Embrace the Impermanence of Tech

This article was first published by dmcityview.com

If you figured it out by now, nothing in tech ever lasts. Fading into obscurity almost as fast as and season fashion trend, technology producers and consumers jump from innovation to innovation, from platform to platform, and hardware to hardware without even a glimpse to the past. Whether it's iPods, flip phones, VHS, or even desk tops, technology not only advances but doesn't even hold a public funeral for the gadgets that once ruled our lives. The next former king of the technology empire to sail quietly into the night is CDs, or compact discs.

While today CDs are mainly found in libraries and truck-stop bargain bins, the high fidelity compact disc was once a revelation. First unveiled in the early 80s, by the mid 1990s CDs had completely eclipsed all consumer audio technology. Vinyl LPs were holding on for dear life, audio cassettes were virtually erased from existence, and reports of new release compact disc sales jumping into the millions had become common place. By 1993, CDs were the unquestioned champion of the market, but as ever dramatic film has taught us, the germ of its  demise had already been released onto the world.

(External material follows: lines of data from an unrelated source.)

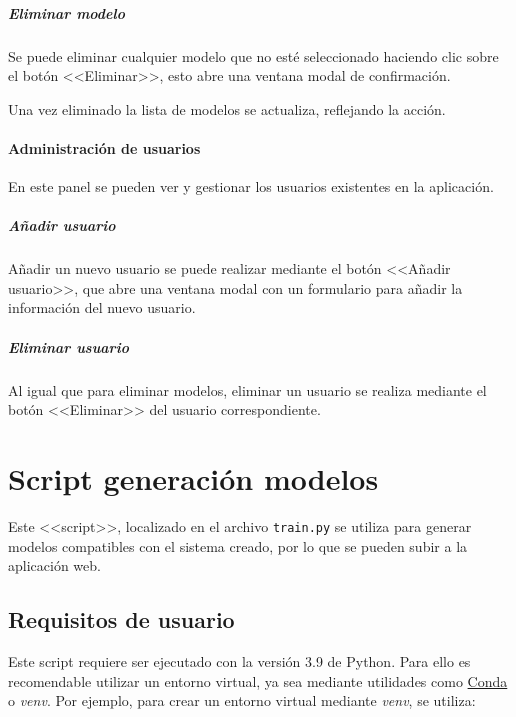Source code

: 
\subparagraph{Eliminar modelo}

Se puede eliminar cualquier modelo que no esté seleccionado haciendo clic sobre
el botón <<Eliminar>>, esto abre una ventana modal de confirmación.


Una vez eliminado la lista de modelos se actualiza, reflejando la acción.

\paragraph{Administración de usuarios}

En este panel se pueden ver y gestionar los usuarios existentes en la
aplicación.

\subparagraph{Añadir usuario}

Añadir un nuevo usuario se puede realizar mediante el botón <<Añadir usuario>>,
que abre una ventana modal con un formulario para añadir la información del
nuevo usuario.


\subparagraph{Eliminar usuario}

Al igual que para eliminar modelos, eliminar un usuario se realiza mediante el
botón <<Eliminar>> del usuario correspondiente.


\section{Script generación modelos}

Este <<script>>, localizado en el archivo \texttt{train.py} se utiliza para
generar modelos compatibles con el sistema creado, por lo que se pueden subir a
la aplicación web.

\subsection{Requisitos de usuario}

Este script requiere ser ejecutado con la versión 3.9 de Python. Para ello es
recomendable utilizar un entorno virtual, ya sea mediante utilidades como
\href{https://docs.conda.io/en/latest/}{Conda} o \textit{venv}. Por
ejemplo, para crear un entorno virtual mediante \textit{venv}, se utiliza:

Every American music fan alive knows the MP3 pushed audio into the new millennium, but unlike CDs this usurper was more about convenience than quality. CD sales started to dip and interestingly vinyl started to rise from the ashes. Today, 25 years after the MP3 was first unveiled and compact discs looked unbeatable, the end is nigh. Best Buy, the go-to destination for CDS in the 90s, has announced it will no longer sell the physical media in its stores. Similarly Target is attempting to turn its CD sales into a consignment style arraignment, wherein the mega-retailer would only pay for its CD inventory when the merchandise is actually purchased and out the door. While digital sales and streaming might be popular, the revenue generated from therein is paltry compared to the great bounty compact discs hauled.

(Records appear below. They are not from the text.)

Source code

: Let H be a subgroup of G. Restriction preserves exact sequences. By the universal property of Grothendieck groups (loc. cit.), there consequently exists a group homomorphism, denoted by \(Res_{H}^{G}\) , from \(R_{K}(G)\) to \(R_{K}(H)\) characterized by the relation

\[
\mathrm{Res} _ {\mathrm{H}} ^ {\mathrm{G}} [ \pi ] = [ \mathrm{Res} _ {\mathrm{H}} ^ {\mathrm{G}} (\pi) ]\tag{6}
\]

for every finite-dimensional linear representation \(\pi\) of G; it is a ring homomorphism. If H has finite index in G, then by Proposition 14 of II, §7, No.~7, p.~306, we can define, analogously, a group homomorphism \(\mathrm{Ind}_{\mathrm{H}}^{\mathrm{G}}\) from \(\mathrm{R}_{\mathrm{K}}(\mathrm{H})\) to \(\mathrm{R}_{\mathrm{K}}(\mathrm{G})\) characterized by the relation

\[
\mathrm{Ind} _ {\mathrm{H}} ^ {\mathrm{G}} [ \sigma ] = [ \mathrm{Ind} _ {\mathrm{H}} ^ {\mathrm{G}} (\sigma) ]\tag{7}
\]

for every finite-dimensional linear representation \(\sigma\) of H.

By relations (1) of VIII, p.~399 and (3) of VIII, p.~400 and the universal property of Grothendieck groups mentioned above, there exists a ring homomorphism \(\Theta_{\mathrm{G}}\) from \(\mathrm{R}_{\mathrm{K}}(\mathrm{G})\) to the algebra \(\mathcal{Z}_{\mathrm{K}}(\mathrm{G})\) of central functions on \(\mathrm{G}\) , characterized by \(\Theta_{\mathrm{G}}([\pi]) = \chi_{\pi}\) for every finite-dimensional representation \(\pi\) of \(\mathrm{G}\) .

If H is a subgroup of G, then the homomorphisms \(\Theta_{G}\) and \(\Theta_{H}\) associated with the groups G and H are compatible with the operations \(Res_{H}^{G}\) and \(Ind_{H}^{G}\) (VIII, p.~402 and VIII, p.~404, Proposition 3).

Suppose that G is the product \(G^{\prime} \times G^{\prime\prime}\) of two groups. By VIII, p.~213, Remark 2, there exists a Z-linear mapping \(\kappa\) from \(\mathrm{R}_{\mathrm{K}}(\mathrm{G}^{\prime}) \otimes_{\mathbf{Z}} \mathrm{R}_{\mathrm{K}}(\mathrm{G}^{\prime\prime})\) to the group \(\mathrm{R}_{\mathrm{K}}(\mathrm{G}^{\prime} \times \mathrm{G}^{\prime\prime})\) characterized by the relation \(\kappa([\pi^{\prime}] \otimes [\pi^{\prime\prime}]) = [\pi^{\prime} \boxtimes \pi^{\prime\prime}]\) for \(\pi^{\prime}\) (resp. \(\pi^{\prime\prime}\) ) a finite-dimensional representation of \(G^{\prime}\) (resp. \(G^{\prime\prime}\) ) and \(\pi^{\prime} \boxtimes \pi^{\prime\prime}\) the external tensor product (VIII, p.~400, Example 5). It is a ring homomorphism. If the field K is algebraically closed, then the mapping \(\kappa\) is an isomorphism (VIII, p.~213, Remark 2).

On the surface this story would seem like a warning to watch your dollars when building a personal library of music, but the fall of the CD is a bellwether for so much more. The future of technology is leaving physical goods behind. Vinyl may be chic but if the industry attempted to subsist on the revenue LPs generated -14 million records sold in 2017- it would cease to exist within two fiscal quarters. No the public's interest in discs, cassettes, and physical media in general has been falling for some time. DVDs and Blurays secretly peaked over ten years ago, with 2007 U.S. sales and rentals topping $23 billion whereas a decade later that same market was unable to reach $10 billion. This is a marketplace with new Star Wars films every year and a the juggernaut of Marvel superhero films pumping out mega-hits every four months. Still consumers have become disinterested in owning any form of entertainment packaged goods.

The real money and interest is in streaming. In 2016 online streaming movie and TV revenue passed physical media for the first time and the trend has only continued. Netflix, HBO, Hulu, Vudu, and other popular video streaming services have made up the lost DVD-Bluray sales with more than $10 billion in subscriber revenue. The audience shift is completely transparent when you consider Netflix streaming was unveiled in 2007, the very year DVD and Bluray peaked.

The real question is what future media delivery means that will supplant streaming. For if CDs and DVDs fate were sealed once they reached the top, history tells us some new media innovation is out there right now to up end the market ten years from now.